In spring of 1987, two professors got together from the UC Berkeley economics and psychology departments to teach a new cross-disciplinary class on behavioral economics. The professors, George Akerlof and Daniel Kahneman, went on to win Nobel Prizes for their pioneering work.
On May 20, top economists from around the world—including several Berkeley-Haas thought leaders—will gather to celebrate the 30-year anniversary of behavioral economics at UC Berkeley. The one-day event at the Haas School is by invite only. It will examine the past, present, and future of behavioral economics, which relies on psychological insights into human behavior to explain economic decision-making.
Ulrike Malmendier, the Edward J. and Mollie Arnold professor of finance at Berkeley-Haas and a 2017 Guggenheim Fellow, and Stefano DellaVigna, the Daniel E. Koshland, Sr. Distinguished Professor of Economics, who recently won the American Economic Association’s 2017 award for best paper in applied economics, are the event co-organizers.

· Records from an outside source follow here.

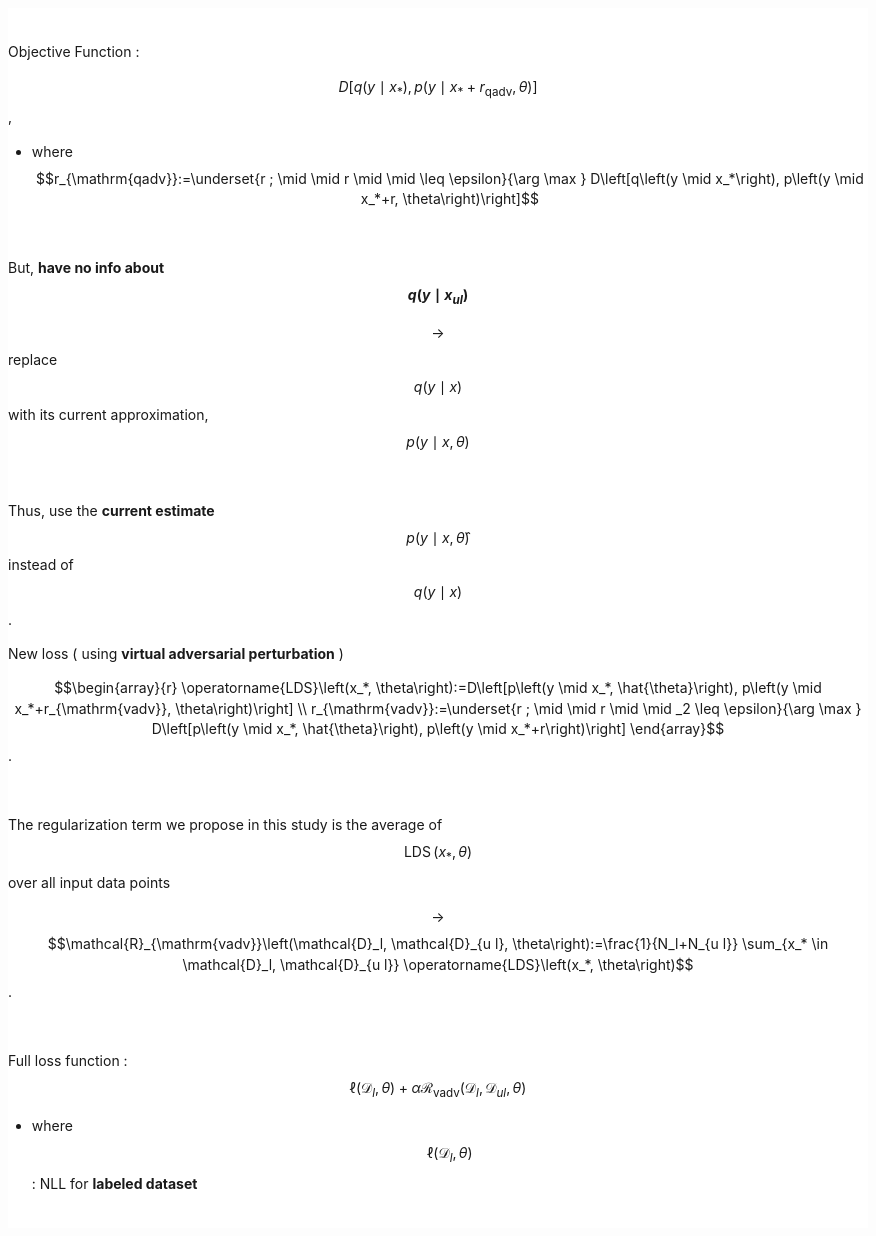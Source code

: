 <br>

Objective Function : 

$$D\left[q\left(y \mid x_*\right), p\left(y \mid x_*+r_{\mathrm{qadv}}, \theta\right)\right]$$,

- where $$r_{\mathrm{qadv}}:=\underset{r ; \mid \mid r \mid \mid  \leq \epsilon}{\arg \max } D\left[q\left(y \mid x_*\right), p\left(y \mid x_*+r, \theta\right)\right]$$

<br>

But, **have no info about $$q\left(y \mid x_{u l}\right)$$**

$$\rightarrow$$ replace $$q(y \mid x)$$ with its current approximation, $$p(y \mid x, \theta)$$

<br>

Thus, use the **current estimate** $$p(y \mid x, \hat{\theta})$$ instead of $$q(y \mid x)$$.

New loss ( using **virtual adversarial perturbation** )

$$\begin{array}{r}
\operatorname{LDS}\left(x_*, \theta\right):=D\left[p\left(y \mid x_*, \hat{\theta}\right), p\left(y \mid x_*+r_{\mathrm{vadv}}, \theta\right)\right] \\
r_{\mathrm{vadv}}:=\underset{r ; \mid \mid r \mid \mid _2 \leq \epsilon}{\arg \max } D\left[p\left(y \mid x_*, \hat{\theta}\right), p\left(y \mid x_*+r\right)\right]
\end{array}$$.

<br>

The regularization term we propose in this study is the average of $$\operatorname{LDS}\left(x_*, \theta\right)$$ over all input data points

$$\rightarrow$$ $$\mathcal{R}_{\mathrm{vadv}}\left(\mathcal{D}_l, \mathcal{D}_{u l}, \theta\right):=\frac{1}{N_l+N_{u l}} \sum_{x_* \in \mathcal{D}_l, \mathcal{D}_{u l}} \operatorname{LDS}\left(x_*, \theta\right)$$.

<br>

Full loss function : $$\ell\left(\mathcal{D}_l, \theta\right)+\alpha \mathcal{R}_{\mathrm{vadv}}\left(\mathcal{D}_l, \mathcal{D}_{u l}, \theta\right)$$

- where $$\ell\left(\mathcal{D}_l, \theta\right)$$ : NLL for **labeled dataset**

<br>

Malmendier and DellaVigna (both pictured) are co-directors of the Initiative in Behavioral Finance and Economics at Berkeley. “It is just incredible to have George and Danny back to commemorate the 30th anniversary of that landmark PhD class,” DellaVigna said. “This is a great occasion to celebrate how deep the roots of behavioral economics are at Berkeley. So many thought leaders in our field emerged here and this is an occasion for us to celebrate that fact.”
“The Berkeley Reformation”
In 2015, Bloomberg columnist Noah Smith described what sets UC Berkeley’s approach apart.
“Their research has taken economics in new directions, in terms of both methods and subject matter,” he said. “It wouldn’t be an exaggeration to say that the Chicago School has been replaced in prominence and influence by what I like to call the Berkeley Reformation.”
UC Berkeley’s influence on the field runs deep. Many of the world’s most influential economists spending time on campus as students or professors. Other well-known UC Berkeley economists include David Romer, a pioneer of New Keynesian business theory, and Maurice Obstfeld, the International Monetary Fund’s chief economist.
A few highlights from the celebration:
- A kickoff with Nobel Laureate and UC Berkeley Prof. Dan McFadden. McFadden invented discrete choice models, which are used to predict consumer choices between two or more alternatives.
- LA Dodgers general manager Farhan Zaidi, who will speak on Behavioral Economics on the Field. Zaidi, who earned a doctorate in behavioral economics at UC Berkeley, previously worked with the Oakland Athletics’ Billy Beane. The Athletics’ “Moneyball” team “defied its low payroll to reach the playoffs in three consecutive seasons with a roster bearing Zaidi’s fingerprints,” according to an article featuring Zaidi in the LA Times.
- George Akerlof, the Daniel E. Koshland Sr. Distinguished Professor Emeritus of Economics at UC Berkeley, and psychology Prof. Daniel Kahneman, both Nobel Laureates, will give a talk titled Back to 1987: Some Ideas for the Future. Akerlof pioneered the economics of asymmetric information in the 1970s, which identified ways that markets could fail. Kahneman, the Eugene Higgins Professor of Psychology Emeritus at Princeton University’s Woodrow Wilson School, wrote the global bestseller Thinking, Fast and Slow, which was influential in both psychology and economics.
- A panel on Becoming Behavioral Economists at Berkeley will include a group of professors who spent developmental years on campus. The group includes Saurabh Bhargava (Carnegie Mellon University), Zack Grossman (UC Santa Barbara), Devin Pope (University of Chicago), Gautam Rao (Harvard University), Paige Skiba (Vanderbilt),and Justin Sydnor (University of Wisconsin).
- A roundtable on Behavioral Economics: The Next 30 Years, led by long-time UC Berkeley Professor—now at Harvard University—Matthew Rabin. The discussion includes faculty who are currently at Berkeley, such as Shachar Kariv, chair of the Economics Department, and Terrance Odean, a leader in the behavioral finance field, and others who have been faculty or PhD students at Berkeley, including Botond Koszegi (Central European University) and Ted O’Donoghue (Cornell).